AbleToTrain by Willing & Able

Eu Strategy Against Corruption Is Ineffective

Introduction

In November 2020, the EU agreed on a historic recovery plan of €1.8 trillion in response to the severe social and economic disaster precipitated by COVID-19. Member states that have been afflicted by significant corruption have received substantial financial aid. The rescue package is prone to increasing risks of corruption and fraud due to the large sums of money involved, the diversity of funding sources, and the complex allocation criteria. The EU’s most recent response to corruption backsliding, the Rule of Law Reports, and budget conditionality, are ineffective in preventing additional corruption backsliding in Europe. The EU’s formerly extensive anti-corruption strategy has long been forgotten. 

The European Commission produced the Anti-Corruption Report in 2014, which was the first EU-wide, standardized anti-corruption monitoring system. The document, in an unprecedented move, addressed corruption as a cross-cutting issue and advised country-specific follow-up steps. The Commission sought to utilize these monthly snapshots as a springboard for more aggressive anti-corruption policy. However, after publicly committing to publish the nearly completed follow-up report, the Commission unexpectedly stated in a widely panned letter to the European Parliament that the monitoring mechanism will be phased out in 2017. Following a period of severe corruption and rule of law reversal in the EU, the Commission proposed a fresh set of steps in 2019 targeted at bolstering the rule of law. 

The Commission goals

The Commission redefined anti-corruption as an implicit goal of promoting the rule of law, after pursuing a “two-track strategy” in which corruption and the rule of law were viewed as wholly separate policy areas. Suddenly, the rule of law was seen as the antidote to corruption. This recent shift to an exclusive concentration on the “rule of law track” came at the expense of a comprehensive EU anti-corruption program. One of the primary pillars of the ‘rule of law track,’ the 2020 Rule of Law Report, demonstrates that the Commission’s anti-corruption effort is disjointed and superficial. The broad breadth of the new EU monitoring mechanism, which is designed to review a range of rule of law elements in Member States on an annual basis, diverts attention away from critical sectors with higher corruption concerns. 

The studies made no mention of corruption in public procurement, which is the area where EU monies have been misappropriated the greatest. Given that the EU has precise statistics in this area, this is remarkable. The European Single Market scoreboard has been providing red flag procurement indicators that track corruption in the EU in real time since July 2019. Furthermore, there are no country-specific suggestions in the 2020 Report. One can only speculate on how the Commission plans to “measure” success in the next rule of law cycle, which begins in 2021. The Commission’s failure to live up to its goal of “developing feasible remedies… to problems before they worsen” is reflected in this naive type of benchmarking, which renders the rule of law reports entirely impotent. There are also severe methodological errors in the report. Rather than focusing on objective nation facts, the Commission preferred to concentrate on the bloc’s members’ legislative and institutional frameworks, as well as perception-based corruption indices. 

However, as has been noted elsewhere, a country’s legislative and institutional structure has little bearing on the level of corruption on the ground. While corruption surveys are useful for identifying general trends, they are unreliable for estimating levels of corruption over longer periods of time. The EU budget conditionality — the second fundamental pillar of the ‘rule of law track’ – calls for money to be removed for members who do not follow the law. While the budget conditionality is an innovative legal device in many aspects, its application is extremely limited, as it only covers rule of law violations that have a negative impact on the EU’s financial interests. Furthermore, it takes a restricted and bribery-centric criminal law approach to corruption. 
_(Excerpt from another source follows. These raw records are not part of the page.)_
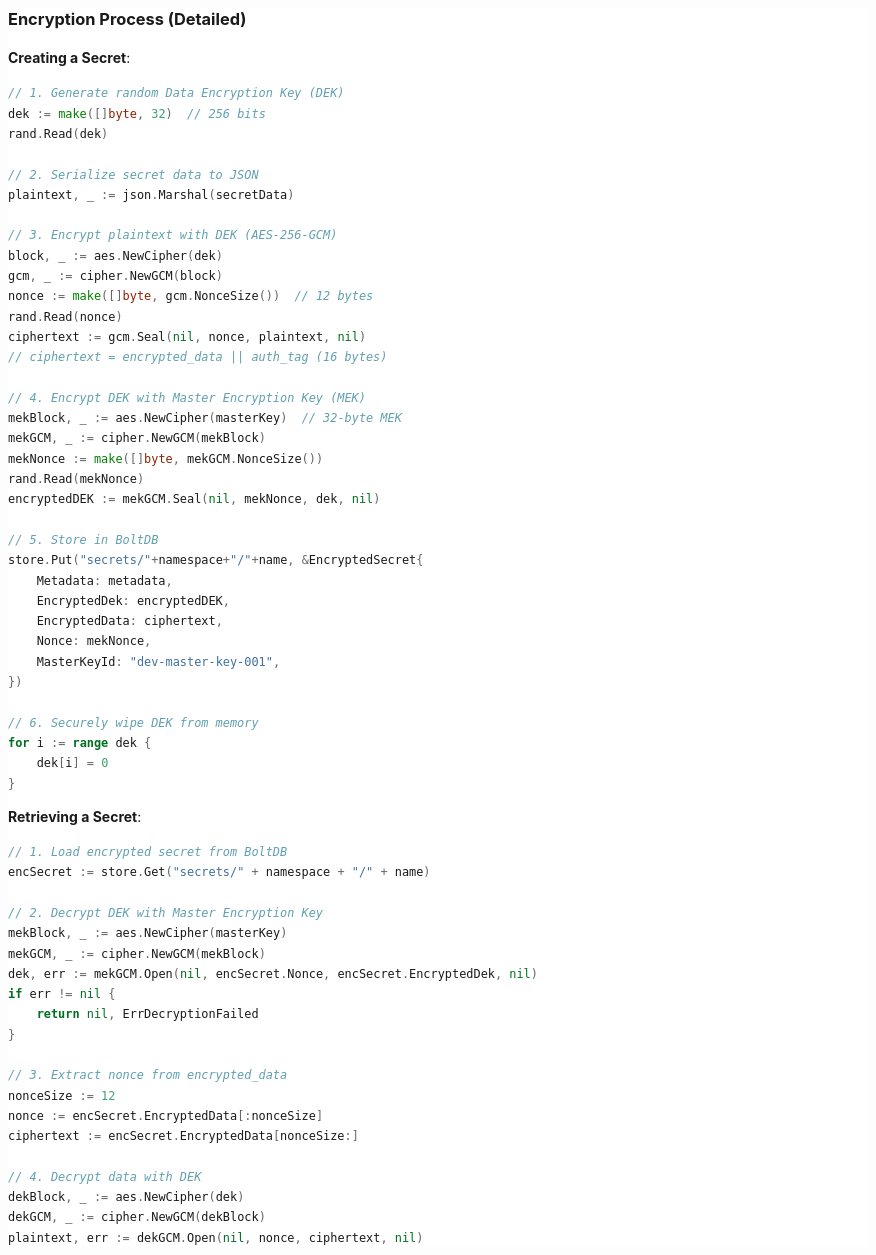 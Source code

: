### Encryption Process (Detailed)

**Creating a Secret**:

```go
// 1. Generate random Data Encryption Key (DEK)
dek := make([]byte, 32)  // 256 bits
rand.Read(dek)

// 2. Serialize secret data to JSON
plaintext, _ := json.Marshal(secretData)

// 3. Encrypt plaintext with DEK (AES-256-GCM)
block, _ := aes.NewCipher(dek)
gcm, _ := cipher.NewGCM(block)
nonce := make([]byte, gcm.NonceSize())  // 12 bytes
rand.Read(nonce)
ciphertext := gcm.Seal(nil, nonce, plaintext, nil)
// ciphertext = encrypted_data || auth_tag (16 bytes)

// 4. Encrypt DEK with Master Encryption Key (MEK)
mekBlock, _ := aes.NewCipher(masterKey)  // 32-byte MEK
mekGCM, _ := cipher.NewGCM(mekBlock)
mekNonce := make([]byte, mekGCM.NonceSize())
rand.Read(mekNonce)
encryptedDEK := mekGCM.Seal(nil, mekNonce, dek, nil)

// 5. Store in BoltDB
store.Put("secrets/"+namespace+"/"+name, &EncryptedSecret{
    Metadata: metadata,
    EncryptedDek: encryptedDEK,
    EncryptedData: ciphertext,
    Nonce: mekNonce,
    MasterKeyId: "dev-master-key-001",
})

// 6. Securely wipe DEK from memory
for i := range dek {
    dek[i] = 0
}
```

**Retrieving a Secret**:

```go
// 1. Load encrypted secret from BoltDB
encSecret := store.Get("secrets/" + namespace + "/" + name)

// 2. Decrypt DEK with Master Encryption Key
mekBlock, _ := aes.NewCipher(masterKey)
mekGCM, _ := cipher.NewGCM(mekBlock)
dek, err := mekGCM.Open(nil, encSecret.Nonce, encSecret.EncryptedDek, nil)
if err != nil {
    return nil, ErrDecryptionFailed
}

// 3. Extract nonce from encrypted_data
nonceSize := 12
nonce := encSecret.EncryptedData[:nonceSize]
ciphertext := encSecret.EncryptedData[nonceSize:]

// 4. Decrypt data with DEK
dekBlock, _ := aes.NewCipher(dek)
dekGCM, _ := cipher.NewGCM(dekBlock)
plaintext, err := dekGCM.Open(nil, nonce, ciphertext, nil)
```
As a result, budget conditionality will do little to address the pressing issues confronting the EU right now: state capture, the destruction of institutional checks and balances, COVID-19-related public procurement corruption in the health-care sector, and cronyism, nepotism, and favoritism in the recruitment and management of the health-care workforce. Most critically, the EU rule of law track has failed to find a solution to the problem of how to proceed when the bloc’s 27 members willfully attempt to construct corrupt dictatorial regimes while ignoring the rule of law. Increased communication and cooperation — the hallmarks of the ‘rule of law track’ – are unlikely to persuade Member States that deliberately sabotage EU anti-corruption programs or misappropriate EU funding to change their minds.